Le fait de procéder sans décret de prorogation entraînerait plusieurs désavantages importants. L'inscription d'espèces aux catégories « en voie de disparition » ou « menacée » de l'annexe 1 doit être fondée sur les meilleures données accessibles sur la situation biologique d'une espèce, dont des connaissances scientifiques ainsi que des connaissances traditionnelles autochtones et celles des collectivités.

Les évaluations du COSEPAC sont basées sur des rapports de situation mis à jour. Étant donné la capacité du COSEPAC et le temps requis pour la préparation et l'examen subséquent des mises à jour de rapports de situation, il n'est pas possible que le COSEPAC réévalue les espèces demeurant à l'annexe 2 d'ici le 5 juin 2006, qui constitue la date d'expiration de la prorogation. Sans décret de prorogation supplémentaire, ces espèces seraient réputées avoir été classifiées tel qu'elles le sont à l'annexe 2 et pourraient donc être ajoutées à l'annexe 1 immédiatement après la date d'expiration. Le gouverneur en conseil disposerait ensuite de neuf mois, après avoir reçu l'évaluation du COSEPAC, pour déterminer s'il accepte cette évaluation pour chaque espèce et ajoute l'espèce à la liste légale, s'il n'ajoute pas l'espèce à la liste ou s'il renvoie l'espèce au COSEPAC pour renseignements supplémentaires ou réexamen.

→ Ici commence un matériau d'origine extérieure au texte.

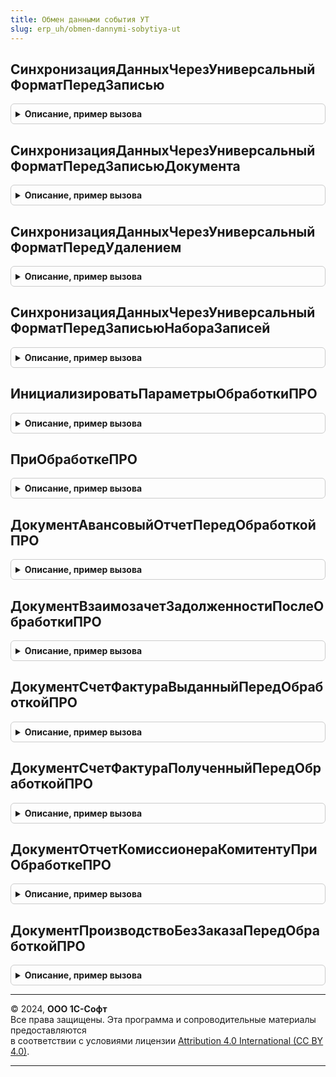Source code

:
 ```yaml
---
title: Обмен данными события УТ
slug: erp_uh/obmen-dannymi-sobytiya-ut
---
```



## СинхронизацияДанныхЧерезУниверсальныйФорматПередЗаписью
<details style="margin: 1em 0; padding: 0.5em; border: 1px solid #ccc; border-radius: 6px;">

<summary style="font-weight: bold; cursor: pointer;">Описание, пример вызова</summary>

```bsl

// Процедура-обработчик события "ПередЗаписью" ссылочных типов данных (кроме документов) для механизма регистрации объектов на узлах.
//
// Параметры:
//  Источник - СправочникОбъект
//           - ДокументОбъект
//           - ПланВидовХарактеристикОбъект- источник события, кроме типа ДокументОбъект
//  Отказ    - Булево - флаг отказа от выполнения обработчика.
//
Процедура СинхронизацияДанныхЧерезУниверсальныйФорматПередЗаписью(Источник, Отказ) Экспорт
```

Пример вызова
```bsl
ОбменДаннымиСобытияУТ.СинхронизацияДанныхЧерезУниверсальныйФорматПередЗаписью(Источник, Отказ) 
```
</details>

## СинхронизацияДанныхЧерезУниверсальныйФорматПередЗаписьюДокумента
<details style="margin: 1em 0; padding: 0.5em; border: 1px solid #ccc; border-radius: 6px;">

<summary style="font-weight: bold; cursor: pointer;">Описание, пример вызова</summary>

```bsl

// Процедура-обработчик события "ПередЗаписью" документов для механизма регистрации объектов на узлах.
//
// Параметры:
//  Источник        - ДокументОбъект - источник события.
//  Отказ           - Булево - флаг отказа от выполнения обработчика.
//  РежимЗаписи     - РежимЗаписиДокумента - см. в синтаксис-помощнике РежимЗаписиДокумента.
//  РежимПроведения - РежимПроведенияДокумента - см. в синтаксис-помощнике РежимПроведенияДокумента.
//
Процедура СинхронизацияДанныхЧерезУниверсальныйФорматПередЗаписьюДокумента(Источник, Отказ, РежимЗаписи, РежимПроведения) Экспорт
```

Пример вызова
```bsl
ОбменДаннымиСобытияУТ.СинхронизацияДанныхЧерезУниверсальныйФорматПередЗаписьюДокумента(Источник, Отказ, РежимЗаписи, РежимПроведения) 
```
</details>

## СинхронизацияДанныхЧерезУниверсальныйФорматПередУдалением
<details style="margin: 1em 0; padding: 0.5em; border: 1px solid #ccc; border-radius: 6px;">

<summary style="font-weight: bold; cursor: pointer;">Описание, пример вызова</summary>

```bsl

// Процедура-обработчик события "ПередУдалением" ссылочных типов данных для механизма регистрации объектов на узлах.
//
// Параметры:
//  Источник - СправочникОбъект
//           - ДокументОбъект
//           - ПланВидовХарактеристикОбъект - источник события
//  Отказ    - Булево - флаг отказа от выполнения обработчика.
//
Процедура СинхронизацияДанныхЧерезУниверсальныйФорматПередУдалением(Источник, Отказ) Экспорт
```

Пример вызова
```bsl
ОбменДаннымиСобытияУТ.СинхронизацияДанныхЧерезУниверсальныйФорматПередУдалением(Источник, Отказ) 
```
</details>

## СинхронизацияДанныхЧерезУниверсальныйФорматПередЗаписьюНабораЗаписей
<details style="margin: 1em 0; padding: 0.5em; border: 1px solid #ccc; border-radius: 6px;">

<summary style="font-weight: bold; cursor: pointer;">Описание, пример вызова</summary>

```bsl

// Процедура-обработчик события "ПередЗаписью" регистров для механизма регистрации объектов на узлах.
//
// Параметры:
//  Источник       - РегистрСведенийНаборЗаписей - источник события.
//  Отказ          - Булево - флаг отказа от выполнения обработчика.
//  Замещение      - Булево - признак замещения существующего набора записей.
//
Процедура СинхронизацияДанныхЧерезУниверсальныйФорматПередЗаписьюНабораЗаписей(Источник, Отказ, Замещение) Экспорт
```

Пример вызова
```bsl
ОбменДаннымиСобытияУТ.СинхронизацияДанныхЧерезУниверсальныйФорматПередЗаписьюНабораЗаписей(Источник, Отказ, Замещение) 
```
</details>

## ИнициализироватьПараметрыОбработкиПРО
<details style="margin: 1em 0; padding: 0.5em; border: 1px solid #ccc; border-radius: 6px;">

<summary style="font-weight: bold; cursor: pointer;">Описание, пример вызова</summary>

```bsl

// Параметры обработчиков правил регистрации "ПриОбработке" и "ПриОбработкеДополнительный"
//

// Инициализировать параметры обработки ПРО.
//
// Возвращаемое значение:
//  Структура:
// * РазделыУчетаСтрокой - Строка - Список через запятую, разделов учета, по которым необходимо произвести фильтрацию
// * ТекстЗапроса - Строка - Текст запроса к ИБ для вычисления массива узлов получателей
// * ПараметрыЗапроса - Структура - Структура с заполненными параметрами запроса к ИБ, для вычисления узлов получателей:
//      **Запрос - Строка
// * ИспользоватьКэш - Булево - Флаг использования кэша
// * Отказ - Булево - флаг отказа от выполнения обработчика
// * Объект - КонстантаМенеджерЗначения
//          - СправочникОбъект
//          - ДокументОбъект
//          - БизнесПроцессОбъект
//          - ЗадачаОбъект
//          - ПланСчетовОбъект
//          - ПланОбменаОбъект
//          - ПланВидовХарактеристикОбъект
//          - ПланВидовРасчетаОбъект
//          - РегистрСведенийНаборЗаписей
//          - РегистрНакопленияНаборЗаписей
//          - РегистрБухгалтерииНаборЗаписей
//          - РегистрРасчетаНаборЗаписей
//          - ПоследовательностьНаборЗаписей
//          - ПерерасчетНаборЗаписей
//          - Неопределено- Объект, для которого выполняются правила регистрации
// * Выгрузка - Булево - - Флаг, определяющий происходит запись объекта или выгрузка
Функция ИнициализироватьПараметрыОбработкиПРО() Экспорт
```

Пример вызова
```bsl
Результат = ОбменДаннымиСобытияУТ.ИнициализироватьПараметрыОбработкиПРО() 
```
</details>

## ПриОбработкеПРО
<details style="margin: 1em 0; padding: 0.5em; border: 1px solid #ccc; border-radius: 6px;">

<summary style="font-weight: bold; cursor: pointer;">Описание, пример вызова</summary>

```bsl

// Процедура-обработчик события "ПриОбработке".
// Вызывается из правил регистрации плана обмена СинхронизацияДанныхЧерезУниверсальныйФормат.

// При обработке ПРО.
//
// Параметры:
//  ПараметрыОбработкиПРО - см. ИнициализироватьПараметрыОбработкиПРО
//
// Возвращаемое значение:
// 	см. ИнициализироватьПараметрыОбработкиПРО
//
Функция ПриОбработкеПРО(ПараметрыОбработкиПРО) Экспорт
```

Пример вызова
```bsl
Результат = ОбменДаннымиСобытияУТ.ПриОбработкеПРО(ПараметрыОбработкиПРО) 
```
</details>

## ДокументАвансовыйОтчетПередОбработкойПРО
<details style="margin: 1em 0; padding: 0.5em; border: 1px solid #ccc; border-radius: 6px;">

<summary style="font-weight: bold; cursor: pointer;">Описание, пример вызова</summary>

```bsl

Процедура ДокументАвансовыйОтчетПередОбработкойПРО(Объект, Отказ) Экспорт
```

Пример вызова
```bsl
ОбменДаннымиСобытияУТ.ДокументАвансовыйОтчетПередОбработкойПРО(Объект, Отказ) 
```
</details>

## ДокументВзаимозачетЗадолженностиПослеОбработкиПРО
<details style="margin: 1em 0; padding: 0.5em; border: 1px solid #ccc; border-radius: 6px;">

<summary style="font-weight: bold; cursor: pointer;">Описание, пример вызова</summary>

```bsl

// Метод выполняет регистрацию документа ВзаимозачетЗадолженности после выполения обработчиков ПРО.
//
// Параметры:
//  Объект - ДокументОбъект.ВзаимозачетЗадолженности - регистрируемый объект.
//  Выгрузка - Булево - Флаг, указывающий на то, что осуществляется выгрузка объекта.
//  Получатели - Массив из ПланОбменаСсылка - Массив ссылок на узлы планов обмена, на которых необходимо зарегистрировать объекта
//  ИмяПланаОбмена - Строка - Имя плана обмена, для которого выполняется ПРО.
//
Процедура ДокументВзаимозачетЗадолженностиПослеОбработкиПРО(Объект, Выгрузка, Получатели, ИмяПланаОбмена) Экспорт
```

Пример вызова
```bsl
ОбменДаннымиСобытияУТ.ДокументВзаимозачетЗадолженностиПослеОбработкиПРО(Объект, Выгрузка, Получатели, ИмяПланаОбмена) 
```
</details>

## ДокументСчетФактураВыданныйПередОбработкойПРО
<details style="margin: 1em 0; padding: 0.5em; border: 1px solid #ccc; border-radius: 6px;">

<summary style="font-weight: bold; cursor: pointer;">Описание, пример вызова</summary>

```bsl
//++ Локализация

// Метод выполняет регистрацию документа СчетФактураВыданный после выполения обработчиков ПРО.
//
// Параметры:
//  Объект - ДокументОбъект.СчетФактураВыданный - регистрируемый объект.
//  Выгрузка - Булево - Флаг, указывающий на то, что осуществляется выгрузка объекта.
//  Получатели - Массив из ПланОбменаСсылка - Массив ссылок на узлы планов обмена, на которых необходимо зарегистрировать объекта
//  ИмяПланаОбмена - Строка - Имя плана обмена, для которого выполняется ПРО.
//
Процедура ДокументСчетФактураВыданныйПередОбработкойПРО(Объект, Отказ, ИмяПланаОбмена) Экспорт
```

Пример вызова
```bsl
ОбменДаннымиСобытияУТ.ДокументСчетФактураВыданныйПередОбработкойПРО(Объект, Отказ, ИмяПланаОбмена) 
```
</details>

## ДокументСчетФактураПолученныйПередОбработкойПРО
<details style="margin: 1em 0; padding: 0.5em; border: 1px solid #ccc; border-radius: 6px;">

<summary style="font-weight: bold; cursor: pointer;">Описание, пример вызова</summary>

```bsl
//-- Локализация

Процедура ДокументСчетФактураПолученныйПередОбработкойПРО(Объект, Отказ) Экспорт
```

Пример вызова
```bsl
ОбменДаннымиСобытияУТ.ДокументСчетФактураПолученныйПередОбработкойПРО(Объект, Отказ) 
```
</details>

## ДокументОтчетКомиссионераКомитентуПриОбработкеПРО
<details style="margin: 1em 0; padding: 0.5em; border: 1px solid #ccc; border-radius: 6px;">

<summary style="font-weight: bold; cursor: pointer;">Описание, пример вызова</summary>

```bsl

Процедура ДокументОтчетКомиссионераКомитентуПриОбработкеПРО(Объект, Отказ) Экспорт
```

Пример вызова
```bsl
ОбменДаннымиСобытияУТ.ДокументОтчетКомиссионераКомитентуПриОбработкеПРО(Объект, Отказ) 
```
</details>

## ДокументПроизводствоБезЗаказаПередОбработкойПРО
<details style="margin: 1em 0; padding: 0.5em; border: 1px solid #ccc; border-radius: 6px;">

<summary style="font-weight: bold; cursor: pointer;">Описание, пример вызова</summary>

```bsl
//++ НЕ УТ
Процедура ДокументПроизводствоБезЗаказаПередОбработкойПРО(Объект, Отказ) Экспорт
```

Пример вызова
```bsl
ОбменДаннымиСобытияУТ.ДокументПроизводствоБезЗаказаПередОбработкойПРО(Объект, Отказ) 
```
</details>

---

© 2024, **ООО 1С-Софт**  
Все права защищены. Эта программа и сопроводительные материалы предоставляются  
в соответствии с условиями лицензии [Attribution 4.0 International (CC BY 4.0)](https://creativecommons.org/licenses/by/4.0/legalcode).

---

Étant donné que les trois espèces ont été évaluées pour la dernière fois il y a presque vingt ans, leur statut risque de ne plus être exact, les circonstances ayant changé et de nouveaux renseignements étant disponibles dans la plupart des cas. Toute espèce ayant le statut d'espèce en péril en vertu de renseignements désuets peut être l'objet d'une recommandation du ministre de l'Environnement au gouverneur en conseil de renvoyer les évaluations en question au COSEPAC pour renseignements supplémentaires ou réexamen. Si le gouverneur en conseil devait accepter cette recommandation, cela n'accélérerait pas l'obtention de la protection légale de l'espèce en vertu de la LEP.

De plus, les rapports de situation rédigés avant la promulgation de la LEP n'exigeaient pas l'inclusion des connaissances traditionnelles autochtones, même dans le cas d'espèces particulièrement intéressantes pour les peuples autochtones et les conseils de gestion des ressources fauniques.

Une erreur d'inscription pourrait avoir des conséquences négatives sur le plan de l'environnement. Ainsi, si des espèces sont inscrites dans une catégorie de risque plus élevé que nécessaire, les ressources utilisées pour leur conservation et leur rétablissement pourraient être détournées d'espèces qui en ont vraiment besoin.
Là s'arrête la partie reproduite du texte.